Además, en un escenario de escasez provocada por el control de precios puede desarrollarse un “mercado negro” donde se vendan los productos por encima del precio oficial. Finalmente, si el costo de las empresas está por encima del precio de venta establecido por el control gubernamental, tenderán a bajar el ritmo de producción o, en el peor de los casos, cerrarán para provocar una disminución en la oferta de productos, y ello presionará para que se eleven los precios y, de igual manera, alentará el mercado negro.

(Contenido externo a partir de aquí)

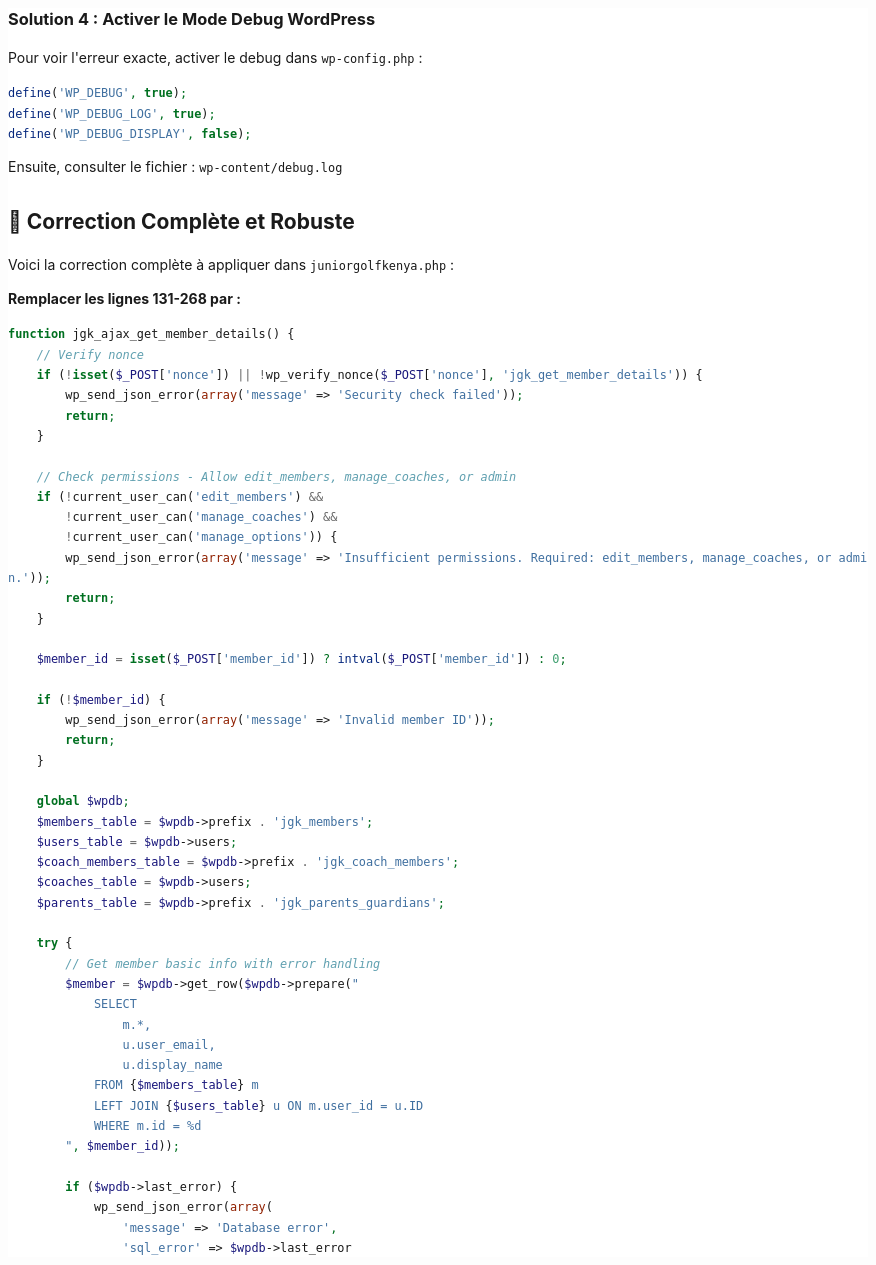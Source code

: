 ### Solution 4 : Activer le Mode Debug WordPress

Pour voir l'erreur exacte, activer le debug dans `wp-config.php` :

```php
define('WP_DEBUG', true);
define('WP_DEBUG_LOG', true);
define('WP_DEBUG_DISPLAY', false);
```

Ensuite, consulter le fichier : `wp-content/debug.log`

## 🚀 Correction Complète et Robuste

Voici la correction complète à appliquer dans `juniorgolfkenya.php` :

**Remplacer les lignes 131-268 par :**

```php
function jgk_ajax_get_member_details() {
    // Verify nonce
    if (!isset($_POST['nonce']) || !wp_verify_nonce($_POST['nonce'], 'jgk_get_member_details')) {
        wp_send_json_error(array('message' => 'Security check failed'));
        return;
    }
    
    // Check permissions - Allow edit_members, manage_coaches, or admin
    if (!current_user_can('edit_members') && 
        !current_user_can('manage_coaches') && 
        !current_user_can('manage_options')) {
        wp_send_json_error(array('message' => 'Insufficient permissions. Required: edit_members, manage_coaches, or admin.'));
        return;
    }
    
    $member_id = isset($_POST['member_id']) ? intval($_POST['member_id']) : 0;
    
    if (!$member_id) {
        wp_send_json_error(array('message' => 'Invalid member ID'));
        return;
    }
    
    global $wpdb;
    $members_table = $wpdb->prefix . 'jgk_members';
    $users_table = $wpdb->users;
    $coach_members_table = $wpdb->prefix . 'jgk_coach_members';
    $coaches_table = $wpdb->users;
    $parents_table = $wpdb->prefix . 'jgk_parents_guardians';
    
    try {
        // Get member basic info with error handling
        $member = $wpdb->get_row($wpdb->prepare("
            SELECT 
                m.*,
                u.user_email,
                u.display_name
            FROM {$members_table} m
            LEFT JOIN {$users_table} u ON m.user_id = u.ID
            WHERE m.id = %d
        ", $member_id));
        
        if ($wpdb->last_error) {
            wp_send_json_error(array(
                'message' => 'Database error',
                'sql_error' => $wpdb->last_error
```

¿Qué dice la teoría marxista al respecto? Que la ganancia proviene de la plusvalía realizada, es decir, del trabajo efectuado y no remunerado que resulta de la capacidad que tiene la fuerza de trabajo para crear más valor del que ella misma cuesta, pues al trabajador no se le paga por el valor que genera, sino solo el equivalente de lo que le cuesta reponer sus energías para ir a trabajar al día siguiente, y que es mucho menor de lo que el mismo obrero produce. La plusvalía convertida en dinero es la ganancia. Pues bien, al ser la plusvalía trabajo no remunerado, es justo que en tiempos de crisis esas ganancias (que en muchos casos son hasta insultantes) sean sacrificadas o reducidas por el propietario de los medios de producción para garantizar que la población con pocos ingresos tenga acceso a los productos con base en el control de precios.

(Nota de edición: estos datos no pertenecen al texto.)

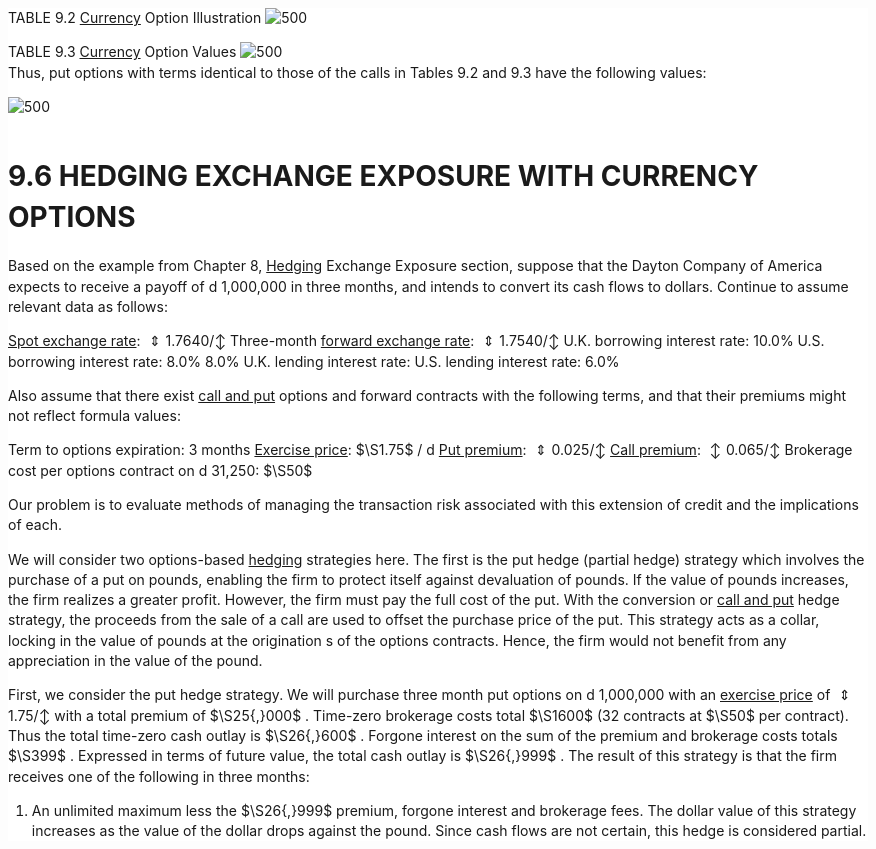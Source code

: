 TABLE 9.2 [Currency](../../Financial%20Instruments/Lecture%20Notes-%20Financial%20Instruments/Teaching%20Note%201-%20Forward%20Rates%20Agreement/Forwards%20and%20Futures%20Notes.md) Option Illustration 
 ![500](https://cdn-mineru.openxlab.org.cn/model-mineru/prod/bc4d335612e141173a2c2860a01d56e4a22029b2aaac3b1a57868750ae441987.jpg)  

TABLE 9.3 [Currency](../../Financial%20Instruments/Lecture%20Notes-%20Financial%20Instruments/Teaching%20Note%201-%20Forward%20Rates%20Agreement/Forwards%20and%20Futures%20Notes.md) Option Values 
 ![500](https://cdn-mineru.openxlab.org.cn/model-mineru/prod/fbe0790e7960948e67db9ba15604844b2d5b9ec7d25b9724032025839e015657.jpg)  
Thus, put options with terms identical to those of the calls in  Tables 9.2 and 9.3  have the following values:  

 ![500](https://cdn-mineru.openxlab.org.cn/model-mineru/prod/34e3800d1ea54731e4dceeb34bfc7009578261694ed333894b4e844ed59dc8c0.jpg)  

# 9.6 HEDGING EXCHANGE EXPOSURE WITH CURRENCY OPTIONS  

Based on the example from Chapter 8, [Hedging](../Fixed%20Income%20Securities%20Tools%20for%20Today's%20Markets/Chapter%205/Key%20Rates%20O1s%20Durations%20and%20Hedging.md) Exchange Exposure section, suppose that the Dayton Company of America expects to receive a payoff of  d 1,000,000 in three months, and intends to convert its cash flows to dollars. Continue to assume relevant data as follows:  

[Spot exchange rate](../../Financial%20Instruments/Review%20Session%20Notes/Arbitrage%20Opportunity%20Accounting.md):   $\Updownarrow1.7640/\updownarrow$  Three-month [forward exchange rate](../../Financial%20Engineering/A%20Primer%20on%20Currency%20Derivatives.md):   $\Updownarrow1.7540/\updownarrow$  U.K. borrowing interest rate:   $10.0\%$  U.S. borrowing interest rate:  $8.0\%$   $8.0\%$  U.K. lending interest rate:  U.S. lending interest rate:   $6.0\%$  

Also assume that there exist [call and put](../../Course%20Notes/HBR%20Notes/Notes%20on%20Basic%20Options%20Properties.md) options and forward contracts with the following terms, and that their premiums might not reflect formula values:  

Term to options expiration: 3 months [Exercise price](../Financial%20Asset%20Pricing%20Theory%20Overview/Chapter%2012%20-%20Derivatives/Options.md):  $\S1.75$  / d [Put premium](../../Financial%20Engineering/Derivatives/Part%20IV%20-%20Options/Chapter%2017%20-%20Option%20Strategies.md):  $\Updownarrow0.025/\updownarrow$  [Call premium](../../Financial%20Engineering/Derivatives/Part%20IV%20-%20Options/Chapter%2017%20-%20Option%20Strategies.md):   $\updownarrow0.065/\updownarrow$  Brokerage cost per options contract on  d 31,250:  $\S50$  

Our problem is to evaluate methods of managing the transaction risk associated with this extension of credit and the implications of each.  

We will consider two options-based [hedging](../Fixed%20Income%20Securities%20Tools%20for%20Today's%20Markets/Chapter%205/Key%20Rates%20O1s%20Durations%20and%20Hedging.md) strategies here. The first is the put hedge (partial hedge) strategy which involves the purchase of a put on pounds, enabling the firm to protect itself against devaluation of pounds. If the value of pounds increases, the firm realizes a greater profit. However, the firm must pay the full cost of the put. With the conversion or [call and put](../../Course%20Notes/HBR%20Notes/Notes%20on%20Basic%20Options%20Properties.md) hedge strategy, the proceeds from the sale of a call are used to offset the purchase price of the put. This strategy acts as a collar, locking in the value of pounds at the origination s of the options contracts. Hence, the firm would not benefit from any appreciation in the value of the pound.  

First, we consider the put hedge strategy. We will purchase three month put options on d 1,000,000 with an [exercise price](../Financial%20Asset%20Pricing%20Theory%20Overview/Chapter%2012%20-%20Derivatives/Options.md) of   $\Updownarrow1.75/\updownarrow$   with a total premium of   $\S25{,}000$  . Time-zero brokerage costs total  $\S1600$   (32 contracts at   $\S50$   per contract). Thus the total time-zero cash outlay is  $\S26{,}600$  . Forgone interest on the sum of the premium and brokerage costs totals  $\S399$  . Expressed in terms of future value, the total cash outlay is   $\S26{,}999$  . The result of this strategy is that the firm receives one of the following in three months:  
1.  An unlimited maximum less the  $\S26{,}999$   premium, forgone interest and brokerage fees. The dollar value of this strategy increases as the value of the dollar drops against the pound. Since cash flows are not certain, this hedge is considered partial.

Pues bien: ahora que este gobierno pretende poner un control de precios, es indispensable que lo consense con las clases poderosas, porque si lo impone así nomás no dudamos de que habrá escasez, mercado negro y precios por encima de los límites que establezca, especialmente en el caso de los bienes de la canasta básica. ¿Podrá este gobierno, que ha acusado de fifís, conservadores y neoliberales a los empresarios, llegar a un acuerdo con ellos? Se ve difícil debido a que en el Palacio Nacional siempre se actúa de manera caprichosa y frívola, y a que la capacidad de negociación de los empresarios es diferente. Ya veremos qué pasará en los próximos días y meses.